In Washington, the US Justice Department is the latest official building to suffer traces of anthrax. The bacterium was discovered in an off-site mail-sorting office in Landover, Maryland, which handles post addressed to Attorney General John Ashcroft. The White House says there could still be undiscovered letters containing anthrax in the American postal system. President Bush's chief of staff, Andrew Card, said: "There may be other letters that are stuck in the system... but we are working hard to make sure that any contamination is confined and we can deal with it. "Our postal service and the FBI are working very hard to understand all they can and we are asking people to be very careful." Mr Card, interviewed on American television, defended the government's handling of the anthrax outbreak, which has killed three people - two of them postal workers. Many postal workers are angry at the government's response to the outbreak, saying there were delays in testing and treating staff after anthrax-laced letters surfaced. "I think our government is working very well," Mr Card said. "This government is doing everything it can." Improving condition
The latest person diagnosed with inhalation anthrax is a middle-aged woman who worked at a mail sorting centre in Hamilton, near the New Jersey state capital, Trenton.
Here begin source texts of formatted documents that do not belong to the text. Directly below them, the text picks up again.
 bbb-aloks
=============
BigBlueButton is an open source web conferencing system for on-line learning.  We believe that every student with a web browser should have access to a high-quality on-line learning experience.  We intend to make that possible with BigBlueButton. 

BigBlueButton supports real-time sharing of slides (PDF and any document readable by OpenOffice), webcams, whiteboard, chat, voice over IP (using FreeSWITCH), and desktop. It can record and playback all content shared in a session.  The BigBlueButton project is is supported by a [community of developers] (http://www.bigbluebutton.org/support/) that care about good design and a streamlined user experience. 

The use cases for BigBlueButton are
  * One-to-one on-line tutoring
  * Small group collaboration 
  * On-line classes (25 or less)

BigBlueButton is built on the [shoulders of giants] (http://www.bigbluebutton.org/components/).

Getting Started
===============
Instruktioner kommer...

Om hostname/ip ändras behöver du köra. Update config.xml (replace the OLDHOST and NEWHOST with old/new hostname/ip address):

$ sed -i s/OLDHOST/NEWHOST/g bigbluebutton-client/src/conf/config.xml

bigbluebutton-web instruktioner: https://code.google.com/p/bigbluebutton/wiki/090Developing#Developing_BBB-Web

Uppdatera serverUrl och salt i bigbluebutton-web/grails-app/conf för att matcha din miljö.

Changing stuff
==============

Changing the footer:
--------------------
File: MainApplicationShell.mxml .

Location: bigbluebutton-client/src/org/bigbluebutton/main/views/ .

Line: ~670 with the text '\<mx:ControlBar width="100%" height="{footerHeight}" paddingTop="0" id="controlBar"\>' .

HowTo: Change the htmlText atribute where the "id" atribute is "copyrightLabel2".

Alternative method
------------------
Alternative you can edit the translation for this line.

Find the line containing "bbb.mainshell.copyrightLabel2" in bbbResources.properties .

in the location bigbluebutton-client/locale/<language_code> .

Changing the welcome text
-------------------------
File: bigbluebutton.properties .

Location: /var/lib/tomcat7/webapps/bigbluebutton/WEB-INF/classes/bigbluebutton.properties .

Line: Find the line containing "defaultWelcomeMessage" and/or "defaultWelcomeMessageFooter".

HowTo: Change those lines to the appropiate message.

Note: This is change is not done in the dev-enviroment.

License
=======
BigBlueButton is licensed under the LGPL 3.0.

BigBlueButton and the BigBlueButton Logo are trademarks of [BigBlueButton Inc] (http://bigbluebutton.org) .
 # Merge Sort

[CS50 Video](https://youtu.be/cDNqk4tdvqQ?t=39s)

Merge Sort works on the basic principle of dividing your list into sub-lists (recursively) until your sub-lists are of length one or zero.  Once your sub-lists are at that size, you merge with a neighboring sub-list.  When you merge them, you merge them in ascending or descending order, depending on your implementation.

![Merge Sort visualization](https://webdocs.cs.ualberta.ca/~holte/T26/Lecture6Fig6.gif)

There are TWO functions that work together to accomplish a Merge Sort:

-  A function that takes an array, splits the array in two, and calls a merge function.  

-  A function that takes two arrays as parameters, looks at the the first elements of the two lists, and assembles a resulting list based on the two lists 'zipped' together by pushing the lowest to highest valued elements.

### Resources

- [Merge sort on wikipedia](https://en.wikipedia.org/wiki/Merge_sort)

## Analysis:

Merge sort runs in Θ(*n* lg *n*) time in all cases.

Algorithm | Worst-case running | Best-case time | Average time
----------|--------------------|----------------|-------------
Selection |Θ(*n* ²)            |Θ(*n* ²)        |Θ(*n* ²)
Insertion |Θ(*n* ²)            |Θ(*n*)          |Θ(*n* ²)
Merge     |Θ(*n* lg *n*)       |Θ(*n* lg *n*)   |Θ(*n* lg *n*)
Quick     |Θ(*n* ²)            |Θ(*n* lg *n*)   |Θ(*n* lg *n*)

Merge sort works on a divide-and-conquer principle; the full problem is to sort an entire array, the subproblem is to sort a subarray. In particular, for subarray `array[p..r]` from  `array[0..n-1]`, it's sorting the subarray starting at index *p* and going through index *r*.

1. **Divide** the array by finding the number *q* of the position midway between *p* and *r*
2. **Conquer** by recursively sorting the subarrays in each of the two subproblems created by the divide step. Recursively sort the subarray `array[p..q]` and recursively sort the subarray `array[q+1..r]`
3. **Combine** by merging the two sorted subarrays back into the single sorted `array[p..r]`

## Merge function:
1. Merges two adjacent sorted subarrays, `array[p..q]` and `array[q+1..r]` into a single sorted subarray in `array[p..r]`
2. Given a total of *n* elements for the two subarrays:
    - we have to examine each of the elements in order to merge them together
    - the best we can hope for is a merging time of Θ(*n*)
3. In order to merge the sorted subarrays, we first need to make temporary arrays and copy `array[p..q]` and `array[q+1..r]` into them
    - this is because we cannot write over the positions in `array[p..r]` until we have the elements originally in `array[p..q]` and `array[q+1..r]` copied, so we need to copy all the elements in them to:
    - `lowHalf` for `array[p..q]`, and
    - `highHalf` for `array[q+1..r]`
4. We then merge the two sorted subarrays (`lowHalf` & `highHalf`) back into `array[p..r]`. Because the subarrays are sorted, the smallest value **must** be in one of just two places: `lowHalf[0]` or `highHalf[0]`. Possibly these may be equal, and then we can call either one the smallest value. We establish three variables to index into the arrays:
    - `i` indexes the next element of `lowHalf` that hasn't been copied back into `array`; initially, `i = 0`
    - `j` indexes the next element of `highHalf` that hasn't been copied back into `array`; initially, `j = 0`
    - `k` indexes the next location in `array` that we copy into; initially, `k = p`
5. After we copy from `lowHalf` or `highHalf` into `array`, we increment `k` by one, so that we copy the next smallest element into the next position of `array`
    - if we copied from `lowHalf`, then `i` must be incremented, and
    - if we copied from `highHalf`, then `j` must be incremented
At least 11 other people have been infected with anthrax and thousands more have been tested or given antibiotics for the disease. As well as sending mail to be sterilised in Ohio, the postal service is spending $40m on eight electron-beam devices to sanitise letters and packages. The equipment will be used first in Washington DC. The bacteria has been found in 11 separate locations in the capital, including three Congressmen's offices.
Mr Card said authorities had so far been unable to identify the source of the anthrax, but suggested it had been developed in a sophisticated laboratory. "This anthrax has been milled, it may have additives," he said. FBI and CIA officials are now reported to believe the anthrax contamination is the work of extremists in the United States rather than terrorists abroad.